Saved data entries
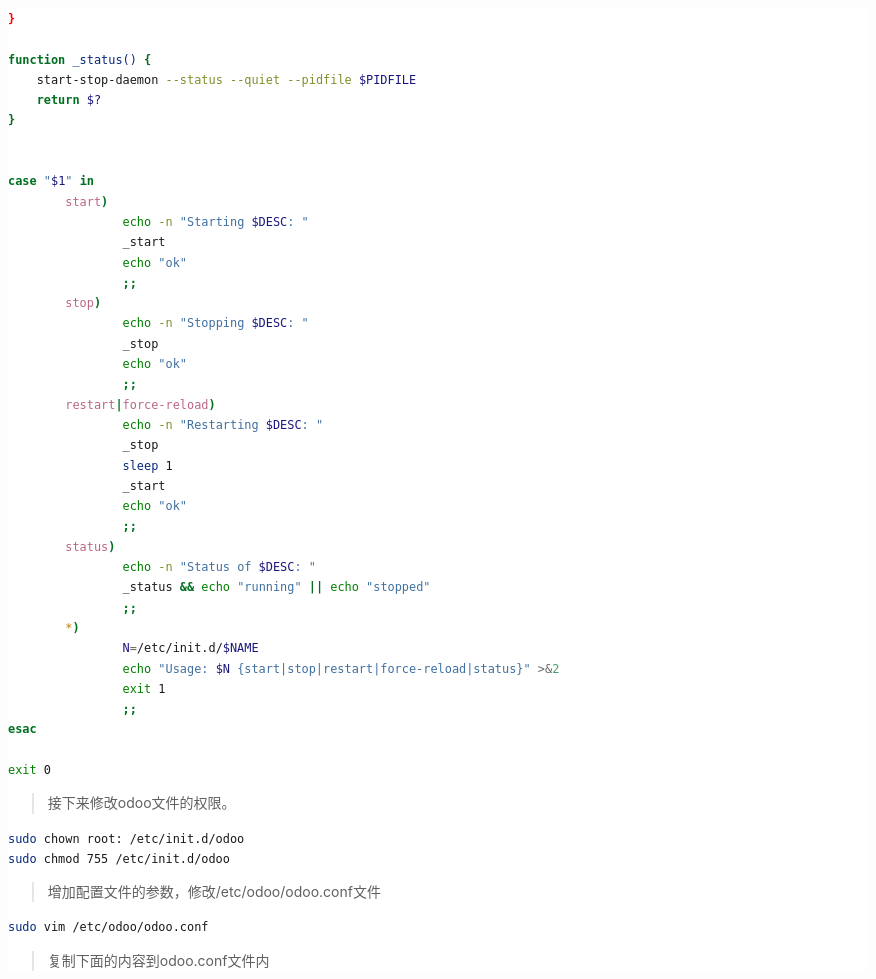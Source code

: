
 ```bash
}

function _status() {
    start-stop-daemon --status --quiet --pidfile $PIDFILE
    return $?
}


case "$1" in
        start)
                echo -n "Starting $DESC: "
                _start
                echo "ok"
                ;;
        stop)
                echo -n "Stopping $DESC: "
                _stop
                echo "ok"
                ;;
        restart|force-reload)
                echo -n "Restarting $DESC: "
                _stop
                sleep 1
                _start
                echo "ok"
                ;;
        status)
                echo -n "Status of $DESC: "
                _status && echo "running" || echo "stopped"
                ;;
        *)
                N=/etc/init.d/$NAME
                echo "Usage: $N {start|stop|restart|force-reload|status}" >&2
                exit 1
                ;;
esac

exit 0
```

>接下来修改odoo文件的权限。

```sh
sudo chown root: /etc/init.d/odoo
sudo chmod 755 /etc/init.d/odoo
```
> 增加配置文件的参数，修改/etc/odoo/odoo.conf文件

```sh
sudo vim /etc/odoo/odoo.conf
```
> 复制下面的内容到odoo.conf文件内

_Your goal_
Write down every line of the data above that includes the string "init".

_Written answer_
                N=/etc/init.d/$NAME
sudo chown root: /etc/init.d/odoo
sudo chmod 755 /etc/init.d/odoo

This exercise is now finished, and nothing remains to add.